Fenomena spill the tea ini bisa memberi keadilan bagi korban karena keadilan begitu sulit didapat dari jalur resmi. “Ini tanda ada kemandegan hukum,” ujar Damar.
Namun ia mengingatkan, satu aspek lain yang perlu diperhatikan, yaitu risiko dari membagikan data pribadi tanpa persetujuan. Ada hukuman yang yang harus ditanggung sebagai konsekuensi. Hukuman itu bisa datang dari platform digital karena dianggap melanggar aturan komunitas yang mereka tetapkan, juga ancaman pidana karena dianggap sebagai pelanggaran UU Informasi dan Transaksi Elektronik (ITE) dan UU Perlindungan Data Pribadi (PDP). Ancamannya tak main-main, penjara 4 tahun dan denda hingga Rp 4 miliar.

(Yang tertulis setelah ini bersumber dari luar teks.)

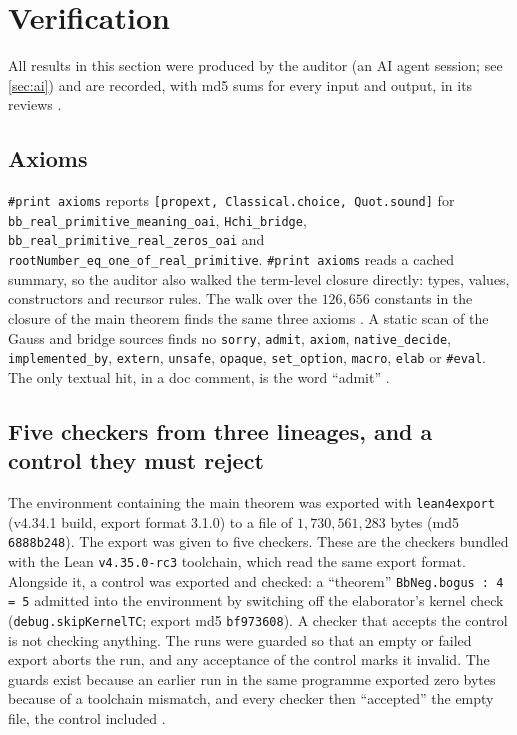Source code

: \documentclass[11pt]{article}
\theoremstyle{definition}
\newcommand{\lean}[1]{\texttt{#1}}
\begin{document}
\section{Verification}\label{sec:verification}

All results in this section were produced by the auditor (an AI agent session; see \cref{sec:ai}) and are recorded, with md5 sums for every input and output, in its reviews \cite{bbrecords}.

\subsection{Axioms}

\lean{\#print axioms} reports \lean{[propext, Classical.choice, Quot.sound]} for \lean{bb\_\allowbreak{}real\_\allowbreak{}primitive\_\allowbreak{}meaning\_\allowbreak{}oai}, \lean{Hchi\_\allowbreak{}bridge}, \lean{bb\_\allowbreak{}real\_\allowbreak{}primitive\_\allowbreak{}real\_\allowbreak{}zeros\_\allowbreak{}oai} and \lean{rootNumber\_\allowbreak{}eq\_\allowbreak{}one\_\allowbreak{}of\_\allowbreak{}real\_\allowbreak{}primitive}. \lean{\#print axioms} reads a cached summary, so the auditor also walked the term-level closure directly: types, values, constructors and recursor rules. The walk over the $126{,}656$ constants in the closure of the main theorem finds the same three axioms \cite[ADD1 \S3]{bbrecords}. A static scan of the Gauss and bridge sources finds no \lean{sorry}, \lean{admit}, \lean{axiom}, \lean{native\_\allowbreak{}decide}, \lean{implemented\_\allowbreak{}by}, \lean{extern}, \lean{unsafe}, \lean{opaque}, \lean{set\_\allowbreak{}option}, \lean{macro}, \lean{elab} or \lean{\#eval}. The only textual hit, in a doc comment, is the word ``admit'' \cite[\S A.2; ADD1 \S1]{bbrecords}.

\subsection{Five checkers from three lineages, and a control they must reject}

The environment containing the main theorem was exported with \lean{lean4export} \cite{lean4export} (v4.34.1 build, export format 3.1.0) to a file of $1{,}730{,}561{,}283$ bytes (md5 \lean{6888b248}). The export was given to five checkers. These are the checkers bundled with the Lean \lean{v4.35.0-rc3} toolchain, which read the same export format. Alongside it, a control was exported and checked: a ``theorem'' \lean{BbNeg.bogus : 4 = 5} admitted into the environment by switching off the elaborator's kernel check (\lean{debug.skipKernelTC}; export md5 \lean{bf973608}). A checker that accepts the control is not checking anything. The runs were guarded so that an empty or failed export aborts the run, and any acceptance of the control marks it invalid. The guards exist because an earlier run in the same programme exported zero bytes because of a toolchain mismatch, and every checker then ``accepted'' the empty file, the control included \cite[REVIEW\_CTFREE\_KERNELS]{bbrecords}.
\end{document}

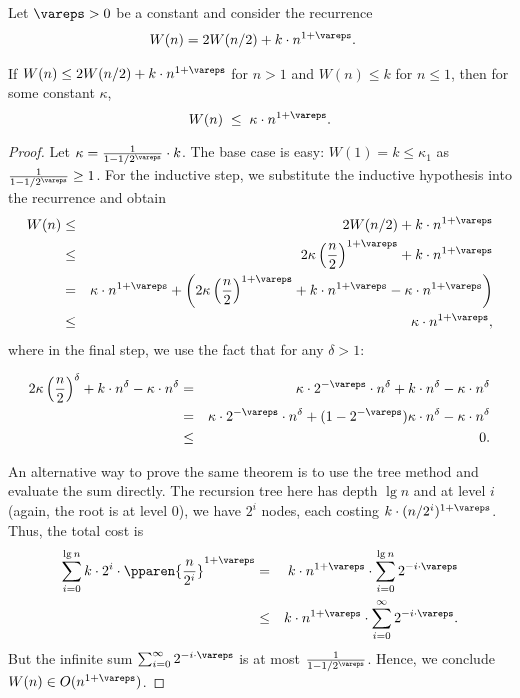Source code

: \begin{flex}
\begin{theorem}
\label{thm:analysis::recurrences::linear-plus::copy}
Let $\vareps > 0$ be a
constant and consider  the recurrence
\begin{align*}
  W(n) & = 2W(n/2) + k\cdot n^{1+\vareps}.
\end{align*}

  If $W(n) \leq 2 W(n/2) + k \cdot n^{1+\vareps}$ for $n > 1$ and $W(n) \leq k$ for $n \leq
  1$, then for some constant $\kappa$, \[ W(n) \;\leq\;
  \kappa \cdot n^{1+\vareps}. \]
\end{theorem}

\begin{proof}
  Let $\kappa = \frac1{1-1/2^{\vareps}} \cdot k$. The base case is easy: $W(1) =
  k \leq \kappa_1$ as $\frac1{1 - 1/2^{\vareps}} \geq 1$.  For the inductive
  step, we substitute the inductive hypothesis into the recurrence and obtain
  \begin{eqnarray*}
    W(n) &\leq& 2W(n/2) + k \cdot n^{1+\vareps}\\
    &\leq& 2 \kappa\left(\frac{n}2 \right)^{1+\vareps} + k \cdot n^{1+\vareps}\\
    &=& \kappa \cdot n^{1+\vareps} + \left(2 \kappa\left(\frac{n}2 \right)^{1+\vareps} +
      k \cdot n^{1+\vareps} - \kappa \cdot n^{1+\vareps}\right)\\
    &\leq& \kappa \cdot n^{1+\vareps},
  \end{eqnarray*}
  where in the final step, we use the fact  that for any $\delta > 1$:

  \begin{eqnarray*}
    2 \kappa\left(\frac{n}2 \right)^{\delta} +
    k \cdot n^{\delta} - \kappa \cdot n^{\delta}
    &=& \kappa \cdot 2^{-\vareps} \cdot n^{\delta}  +
    k \cdot n^{\delta} - \kappa \cdot n^{\delta} \\
    &=& \kappa \cdot 2^{-\vareps} \cdot n^{\delta}  +
    (1 - 2^{-\vareps})\kappa\cdot n^{\delta} - \kappa \cdot n^{\delta} \\
    &\leq& 0.
  \end{eqnarray*}


An alternative way to prove the same theorem is to use the tree method
and evaluate the sum directly. The recursion tree here has depth $\lg
n$ and at level $i$ (again, the root is at level $0$), we have $2^i$
nodes, each costing $k\cdot (n/2^i)^{1+\vareps}$.  Thus, the total
cost is
  \begin{eqnarray*}
    \sum_{i=0}^{\lg n} k\cdot 2^i \cdot \pparen{\frac{n}{2^i}}^{1+\vareps}
    &=&  k\cdot n^{1+\vareps} \cdot \sum_{i=0}^{\lg n} 2^{-i\cdot\vareps} \\
    &\leq& k\cdot n^{1+\vareps} \cdot \sum_{i=0}^{\infty} 2^{-i\cdot\vareps}.
  \end{eqnarray*}
  But the infinite sum $\sum_{i=0}^{\infty} 2^{-i\cdot\vareps}$ is at most
  $\frac1{1 - 1/2^{\vareps}}$. Hence, we conclude $W(n) \in O(n^{1+\vareps})$.

\end{proof}
\end{flex}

“Terlalu terburu-buru kalau spill the tea tidak boleh, karena belum ada keseriusan di lapangan dari para pihak. Jadi dimanfaatkan secara positif, iya. Tapi sebisa mungkin seminimal mungkin membagikan data pribadi. Harap diingat, tindakan doxing itu yang kena tidak hanya pribadi tersebut tetapi juga orang-orang di sekitarnya, keluarganya atau orang-orang yang kerja sekantor dengan orang tersebut. Memilih apa yang mau di-spill itu penting. Sehingga fenomena ini bukan fenomena yang tidak terkontrol. Pada kemudian hari akan merugikan. Akan jadi bumerang untuk kita sendiri,” tuturnya.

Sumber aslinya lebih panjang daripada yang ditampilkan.